### EXTRACTED DATA ###

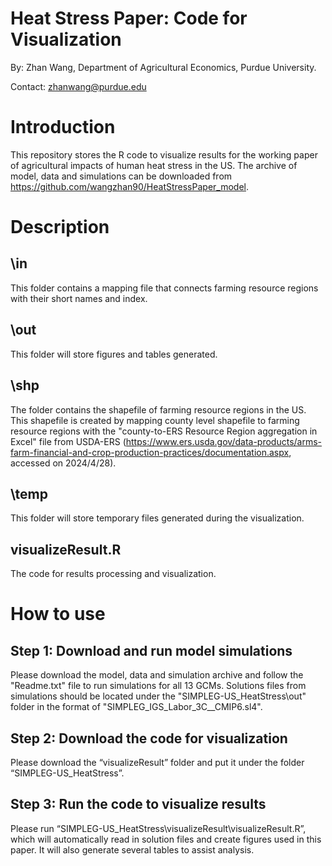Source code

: # Heat Stress Paper: Code for Visualization
By: Zhan Wang, Department of Agricultural Economics, Purdue University.

Contact: zhanwang@purdue.edu
# Introduction
This repository stores the R code to visualize results for the working paper of agricultural impacts of human heat stress in the US. The archive of model, data and simulations can be downloaded from https://github.com/wangzhan90/HeatStressPaper_model.

# Description
## \in
This folder contains a mapping file that connects farming resource regions with their short names and index.
## \out
This folder will store figures and tables generated.
## \shp
The folder contains the shapefile of farming resource regions in the US. This shapefile is created by mapping county level shapefile to farming resource regions with the "county-to-ERS Resource Region aggregation in Excel" file from USDA-ERS (https://www.ers.usda.gov/data-products/arms-farm-financial-and-crop-production-practices/documentation.aspx, accessed on 2024/4/28).
## \temp
This folder will store temporary files generated during the visualization.
## visualizeResult.R
The code for results processing and visualization.

# How to use
## Step 1: Download and run model simulations
Please download the model, data and simulation archive and follow the "Readme.txt" file to run simulations for all 13 GCMs. Solutions files from simulations should be located under the "SIMPLEG-US_HeatStress\out" folder in the format of "SIMPLEG_IGS_Labor_3C_<GCM name>_CMIP6.sl4".

## Step 2: Download the code for visualization
Please download the “visualizeResult” folder and put it under the folder “SIMPLEG-US_HeatStress”.

## Step 3: Run the code to visualize results
Please run “SIMPLEG-US_HeatStress\visualizeResult\visualizeResult.R”, which will automatically read in solution files and create figures used in this paper. It will also generate several tables to assist analysis.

###

YOUR ASSIGNMENT:
Leaving the pictures out, write out every entry exactly.

RESPONSE AREA:
Source code

: # Heat Stress Paper: Code for Visualization
By: Zhan Wang, Department of Agricultural Economics, Purdue University.

Contact: zhanwang@purdue.edu
# Introduction
This repository stores the R code to visualize results for the working paper of agricultural impacts of human heat stress in the US. The archive of model, data and simulations can be downloaded from https://github.com/wangzhan90/HeatStressPaper_model.

# Description
## \in
This folder contains a mapping file that connects farming resource regions with their short names and index.
## \out
This folder will store figures and tables generated.
## \shp
The folder contains the shapefile of farming resource regions in the US. This shapefile is created by mapping county level shapefile to farming resource regions with the "county-to-ERS Resource Region aggregation in Excel" file from USDA-ERS (https://www.ers.usda.gov/data-products/arms-farm-financial-and-crop-production-practices/documentation.aspx, accessed on 2024/4/28).
## \temp
This folder will store temporary files generated during the visualization.
## visualizeResult.R
The code for results processing and visualization.

# How to use
## Step 1: Download and run model simulations
Please download the model, data and simulation archive and follow the "Readme.txt" file to run simulations for all 13 GCMs. Solutions files from simulations should be located under the "SIMPLEG-US_HeatStress\out" folder in the format of "SIMPLEG_IGS_Labor_3C_<GCM name>_CMIP6.sl4".

## Step 2: Download the code for visualization
Please download the “visualizeResult” folder and put it under the folder “SIMPLEG-US_HeatStress”.

## Step 3: Run the code to visualize results
Please run “SIMPLEG-US_HeatStress\visualizeResult\visualizeResult.R”, which will automatically read in solution files and create figures used in this paper. It will also generate several tables to assist analysis.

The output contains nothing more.